Your answer should contain each record from the listing, repeated exactly.

• [DATA EXCERPTS]:
▽

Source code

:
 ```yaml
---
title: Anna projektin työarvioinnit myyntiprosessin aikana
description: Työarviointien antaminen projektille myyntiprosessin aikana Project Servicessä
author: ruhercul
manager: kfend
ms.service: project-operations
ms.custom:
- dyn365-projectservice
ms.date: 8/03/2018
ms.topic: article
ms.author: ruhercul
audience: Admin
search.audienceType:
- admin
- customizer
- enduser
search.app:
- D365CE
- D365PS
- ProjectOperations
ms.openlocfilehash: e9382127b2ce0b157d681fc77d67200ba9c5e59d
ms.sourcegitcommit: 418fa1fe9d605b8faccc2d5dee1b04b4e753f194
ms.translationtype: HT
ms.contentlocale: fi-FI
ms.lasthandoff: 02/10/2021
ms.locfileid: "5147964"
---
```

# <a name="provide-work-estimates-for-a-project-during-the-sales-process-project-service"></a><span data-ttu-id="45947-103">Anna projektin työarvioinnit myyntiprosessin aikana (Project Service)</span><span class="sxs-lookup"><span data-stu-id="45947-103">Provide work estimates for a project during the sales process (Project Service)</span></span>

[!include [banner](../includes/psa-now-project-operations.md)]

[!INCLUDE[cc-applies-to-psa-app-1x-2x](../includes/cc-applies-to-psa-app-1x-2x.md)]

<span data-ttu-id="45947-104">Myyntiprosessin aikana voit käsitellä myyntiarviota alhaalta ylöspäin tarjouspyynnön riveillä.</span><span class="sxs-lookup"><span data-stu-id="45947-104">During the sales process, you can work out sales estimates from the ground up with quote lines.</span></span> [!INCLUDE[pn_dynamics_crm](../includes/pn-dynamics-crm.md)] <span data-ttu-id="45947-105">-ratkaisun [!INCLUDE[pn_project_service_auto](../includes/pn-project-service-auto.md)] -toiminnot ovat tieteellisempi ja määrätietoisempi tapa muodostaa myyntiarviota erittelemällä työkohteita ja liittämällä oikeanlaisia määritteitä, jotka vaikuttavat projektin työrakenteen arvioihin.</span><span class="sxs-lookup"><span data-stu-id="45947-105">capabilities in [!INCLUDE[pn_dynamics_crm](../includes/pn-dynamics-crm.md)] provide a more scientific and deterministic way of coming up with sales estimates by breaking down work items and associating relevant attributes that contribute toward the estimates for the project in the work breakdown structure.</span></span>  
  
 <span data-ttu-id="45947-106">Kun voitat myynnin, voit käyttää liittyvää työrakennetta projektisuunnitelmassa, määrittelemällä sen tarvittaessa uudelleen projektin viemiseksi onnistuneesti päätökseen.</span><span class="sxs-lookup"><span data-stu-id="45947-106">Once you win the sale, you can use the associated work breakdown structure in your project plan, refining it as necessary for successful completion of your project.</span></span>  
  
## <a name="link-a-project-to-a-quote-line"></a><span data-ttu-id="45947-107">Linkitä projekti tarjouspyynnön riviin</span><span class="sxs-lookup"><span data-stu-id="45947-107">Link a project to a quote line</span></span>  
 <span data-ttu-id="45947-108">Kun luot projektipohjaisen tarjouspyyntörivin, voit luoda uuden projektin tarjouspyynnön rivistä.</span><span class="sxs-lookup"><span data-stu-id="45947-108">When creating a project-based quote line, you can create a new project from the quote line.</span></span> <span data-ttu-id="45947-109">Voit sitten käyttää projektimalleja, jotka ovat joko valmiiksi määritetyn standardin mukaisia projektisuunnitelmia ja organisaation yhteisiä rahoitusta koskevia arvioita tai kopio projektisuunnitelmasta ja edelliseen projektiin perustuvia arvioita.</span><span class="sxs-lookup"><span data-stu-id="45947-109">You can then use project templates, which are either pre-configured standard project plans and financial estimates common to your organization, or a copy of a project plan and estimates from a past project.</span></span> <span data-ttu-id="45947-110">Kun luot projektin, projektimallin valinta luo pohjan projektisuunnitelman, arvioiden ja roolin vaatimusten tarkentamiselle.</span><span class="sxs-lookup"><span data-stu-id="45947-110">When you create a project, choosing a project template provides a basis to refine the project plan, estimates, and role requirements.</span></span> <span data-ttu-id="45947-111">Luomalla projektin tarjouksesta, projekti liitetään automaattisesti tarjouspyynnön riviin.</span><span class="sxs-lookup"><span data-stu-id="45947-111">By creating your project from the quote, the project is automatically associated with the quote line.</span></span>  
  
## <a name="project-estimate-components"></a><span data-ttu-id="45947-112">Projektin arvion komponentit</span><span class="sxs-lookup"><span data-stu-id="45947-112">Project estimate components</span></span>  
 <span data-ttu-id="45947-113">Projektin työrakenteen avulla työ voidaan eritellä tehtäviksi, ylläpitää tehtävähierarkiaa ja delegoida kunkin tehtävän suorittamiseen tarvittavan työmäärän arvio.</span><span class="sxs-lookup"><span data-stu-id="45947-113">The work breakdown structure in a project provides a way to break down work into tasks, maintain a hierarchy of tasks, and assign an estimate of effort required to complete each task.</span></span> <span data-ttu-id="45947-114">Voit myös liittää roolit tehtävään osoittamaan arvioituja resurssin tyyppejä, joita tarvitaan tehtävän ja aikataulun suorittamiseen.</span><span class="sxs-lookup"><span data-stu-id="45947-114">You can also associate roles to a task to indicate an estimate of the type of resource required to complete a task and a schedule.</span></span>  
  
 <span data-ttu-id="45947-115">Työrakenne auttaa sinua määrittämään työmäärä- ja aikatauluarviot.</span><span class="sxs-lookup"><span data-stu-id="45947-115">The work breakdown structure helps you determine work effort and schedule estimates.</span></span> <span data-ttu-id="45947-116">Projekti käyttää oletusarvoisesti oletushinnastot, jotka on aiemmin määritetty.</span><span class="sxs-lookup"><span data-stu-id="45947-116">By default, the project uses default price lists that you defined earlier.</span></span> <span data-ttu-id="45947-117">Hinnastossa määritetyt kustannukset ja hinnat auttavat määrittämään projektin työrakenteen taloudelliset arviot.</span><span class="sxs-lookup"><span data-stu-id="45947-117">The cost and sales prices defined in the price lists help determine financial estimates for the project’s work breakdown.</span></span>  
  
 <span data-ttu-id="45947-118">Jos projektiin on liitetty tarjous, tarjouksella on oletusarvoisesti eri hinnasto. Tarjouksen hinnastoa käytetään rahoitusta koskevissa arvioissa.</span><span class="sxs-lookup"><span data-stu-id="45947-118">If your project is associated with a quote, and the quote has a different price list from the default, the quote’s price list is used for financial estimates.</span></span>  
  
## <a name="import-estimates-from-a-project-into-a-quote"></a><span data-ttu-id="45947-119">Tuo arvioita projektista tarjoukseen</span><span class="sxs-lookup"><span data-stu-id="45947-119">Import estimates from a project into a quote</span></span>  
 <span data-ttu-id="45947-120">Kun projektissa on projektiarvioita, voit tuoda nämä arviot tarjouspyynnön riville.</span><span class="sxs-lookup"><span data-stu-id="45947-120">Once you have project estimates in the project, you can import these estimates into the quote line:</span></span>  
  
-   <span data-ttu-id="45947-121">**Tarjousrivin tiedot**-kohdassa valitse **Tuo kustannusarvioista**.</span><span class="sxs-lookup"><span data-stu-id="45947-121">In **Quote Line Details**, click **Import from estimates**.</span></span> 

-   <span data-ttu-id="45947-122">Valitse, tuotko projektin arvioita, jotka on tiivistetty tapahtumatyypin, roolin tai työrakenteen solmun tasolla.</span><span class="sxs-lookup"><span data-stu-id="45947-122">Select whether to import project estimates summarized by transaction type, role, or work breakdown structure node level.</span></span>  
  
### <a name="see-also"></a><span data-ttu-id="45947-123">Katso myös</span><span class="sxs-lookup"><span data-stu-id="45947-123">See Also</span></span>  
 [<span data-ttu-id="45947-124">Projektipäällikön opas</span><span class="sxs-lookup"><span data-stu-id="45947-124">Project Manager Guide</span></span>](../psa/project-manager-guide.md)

△

• [THE ANSWER]:
Source code

:
 ```yaml
---
title: Anna projektin työarvioinnit myyntiprosessin aikana
description: Työarviointien antaminen projektille myyntiprosessin aikana Project Servicessä
author: ruhercul
manager: kfend
ms.service: project-operations
ms.custom:
- dyn365-projectservice
ms.date: 8/03/2018
ms.topic: article
ms.author: ruhercul
audience: Admin
search.audienceType:
- admin
- customizer
- enduser
search.app:
- D365CE
- D365PS
- ProjectOperations
ms.openlocfilehash: e9382127b2ce0b157d681fc77d67200ba9c5e59d
ms.sourcegitcommit: 418fa1fe9d605b8faccc2d5dee1b04b4e753f194
ms.translationtype: HT
ms.contentlocale: fi-FI
ms.lasthandoff: 02/10/2021
ms.locfileid: "5147964"
---
```

# <a name="provide-work-estimates-for-a-project-during-the-sales-process-project-service"></a><span data-ttu-id="45947-103">Anna projektin työarvioinnit myyntiprosessin aikana (Project Service)</span><span class="sxs-lookup"><span data-stu-id="45947-103">Provide work estimates for a project during the sales process (Project Service)</span></span>

[!include [banner](../includes/psa-now-project-operations.md)]

[!INCLUDE[cc-applies-to-psa-app-1x-2x](../includes/cc-applies-to-psa-app-1x-2x.md)]

<span data-ttu-id="45947-104">Myyntiprosessin aikana voit käsitellä myyntiarviota alhaalta ylöspäin tarjouspyynnön riveillä.</span><span class="sxs-lookup"><span data-stu-id="45947-104">During the sales process, you can work out sales estimates from the ground up with quote lines.</span></span> [!INCLUDE[pn_dynamics_crm](../includes/pn-dynamics-crm.md)] <span data-ttu-id="45947-105">-ratkaisun [!INCLUDE[pn_project_service_auto](../includes/pn-project-service-auto.md)] -toiminnot ovat tieteellisempi ja määrätietoisempi tapa muodostaa myyntiarviota erittelemällä työkohteita ja liittämällä oikeanlaisia määritteitä, jotka vaikuttavat projektin työrakenteen arvioihin.</span><span class="sxs-lookup"><span data-stu-id="45947-105">capabilities in [!INCLUDE[pn_dynamics_crm](../includes/pn-dynamics-crm.md)] provide a more scientific and deterministic way of coming up with sales estimates by breaking down work items and associating relevant attributes that contribute toward the estimates for the project in the work breakdown structure.</span></span>  
  
 <span data-ttu-id="45947-106">Kun voitat myynnin, voit käyttää liittyvää työrakennetta projektisuunnitelmassa, määrittelemällä sen tarvittaessa uudelleen projektin viemiseksi onnistuneesti päätökseen.</span><span class="sxs-lookup"><span data-stu-id="45947-106">Once you win the sale, you can use the associated work breakdown structure in your project plan, refining it as necessary for successful completion of your project.</span></span>  
  
## <a name="link-a-project-to-a-quote-line"></a><span data-ttu-id="45947-107">Linkitä projekti tarjouspyynnön riviin</span><span class="sxs-lookup"><span data-stu-id="45947-107">Link a project to a quote line</span></span>  
 <span data-ttu-id="45947-108">Kun luot projektipohjaisen tarjouspyyntörivin, voit luoda uuden projektin tarjouspyynnön rivistä.</span><span class="sxs-lookup"><span data-stu-id="45947-108">When creating a project-based quote line, you can create a new project from the quote line.</span></span> <span data-ttu-id="45947-109">Voit sitten käyttää projektimalleja, jotka ovat joko valmiiksi määritetyn standardin mukaisia projektisuunnitelmia ja organisaation yhteisiä rahoitusta koskevia arvioita tai kopio projektisuunnitelmasta ja edelliseen projektiin perustuvia arvioita.</span><span class="sxs-lookup"><span data-stu-id="45947-109">You can then use project templates, which are either pre-configured standard project plans and financial estimates common to your organization, or a copy of a project plan and estimates from a past project.</span></span> <span data-ttu-id="45947-110">Kun luot projektin, projektimallin valinta luo pohjan projektisuunnitelman, arvioiden ja roolin vaatimusten tarkentamiselle.</span><span class="sxs-lookup"><span data-stu-id="45947-110">When you create a project, choosing a project template provides a basis to refine the project plan, estimates, and role requirements.</span></span> <span data-ttu-id="45947-111">Luomalla projektin tarjouksesta, projekti liitetään automaattisesti tarjouspyynnön riviin.</span><span class="sxs-lookup"><span data-stu-id="45947-111">By creating your project from the quote, the project is automatically associated with the quote line.</span></span>  
  
## <a name="project-estimate-components"></a><span data-ttu-id="45947-112">Projektin arvion komponentit</span><span class="sxs-lookup"><span data-stu-id="45947-112">Project estimate components</span></span>  
 <span data-ttu-id="45947-113">Projektin työrakenteen avulla työ voidaan eritellä tehtäviksi, ylläpitää tehtävähierarkiaa ja delegoida kunkin tehtävän suorittamiseen tarvittavan työmäärän arvio.</span><span class="sxs-lookup"><span data-stu-id="45947-113">The work breakdown structure in a project provides a way to break down work into tasks, maintain a hierarchy of tasks, and assign an estimate of effort required to complete each task.</span></span> <span data-ttu-id="45947-114">Voit myös liittää roolit tehtävään osoittamaan arvioituja resurssin tyyppejä, joita tarvitaan tehtävän ja aikataulun suorittamiseen.</span><span class="sxs-lookup"><span data-stu-id="45947-114">You can also associate roles to a task to indicate an estimate of the type of resource required to complete a task and a schedule.</span></span>  
  
 <span data-ttu-id="45947-115">Työrakenne auttaa sinua määrittämään työmäärä- ja aikatauluarviot.</span><span class="sxs-lookup"><span data-stu-id="45947-115">The work breakdown structure helps you determine work effort and schedule estimates.</span></span> <span data-ttu-id="45947-116">Projekti käyttää oletusarvoisesti oletushinnastot, jotka on aiemmin määritetty.</span><span class="sxs-lookup"><span data-stu-id="45947-116">By default, the project uses default price lists that you defined earlier.</span></span> <span data-ttu-id="45947-117">Hinnastossa määritetyt kustannukset ja hinnat auttavat määrittämään projektin työrakenteen taloudelliset arviot.</span><span class="sxs-lookup"><span data-stu-id="45947-117">The cost and sales prices defined in the price lists help determine financial estimates for the project’s work breakdown.</span></span>  
  
 <span data-ttu-id="45947-118">Jos projektiin on liitetty tarjous, tarjouksella on oletusarvoisesti eri hinnasto. Tarjouksen hinnastoa käytetään rahoitusta koskevissa arvioissa.</span><span class="sxs-lookup"><span data-stu-id="45947-118">If your project is associated with a quote, and the quote has a different price list from the default, the quote’s price list is used for financial estimates.</span></span>  
  
## <a name="import-estimates-from-a-project-into-a-quote"></a><span data-ttu-id="45947-119">Tuo arvioita projektista tarjoukseen</span><span class="sxs-lookup"><span data-stu-id="45947-119">Import estimates from a project into a quote</span></span>  
 <span data-ttu-id="45947-120">Kun projektissa on projektiarvioita, voit tuoda nämä arviot tarjouspyynnön riville.</span><span class="sxs-lookup"><span data-stu-id="45947-120">Once you have project estimates in the project, you can import these estimates into the quote line:</span></span>  
  
-   <span data-ttu-id="45947-121">**Tarjousrivin tiedot**-kohdassa valitse **Tuo kustannusarvioista**.</span><span class="sxs-lookup"><span data-stu-id="45947-121">In **Quote Line Details**, click **Import from estimates**.</span></span> 

-   <span data-ttu-id="45947-122">Valitse, tuotko projektin arvioita, jotka on tiivistetty tapahtumatyypin, roolin tai työrakenteen solmun tasolla.</span><span class="sxs-lookup"><span data-stu-id="45947-122">Select whether to import project estimates summarized by transaction type, role, or work breakdown structure node level.</span></span>  
  
### <a name="see-also"></a><span data-ttu-id="45947-123">Katso myös</span><span class="sxs-lookup"><span data-stu-id="45947-123">See Also</span></span>  
 [<span data-ttu-id="45947-124">Projektipäällikön opas</span><span class="sxs-lookup"><span data-stu-id="45947-124">Project Manager Guide</span></span>](../psa/project-manager-guide.md)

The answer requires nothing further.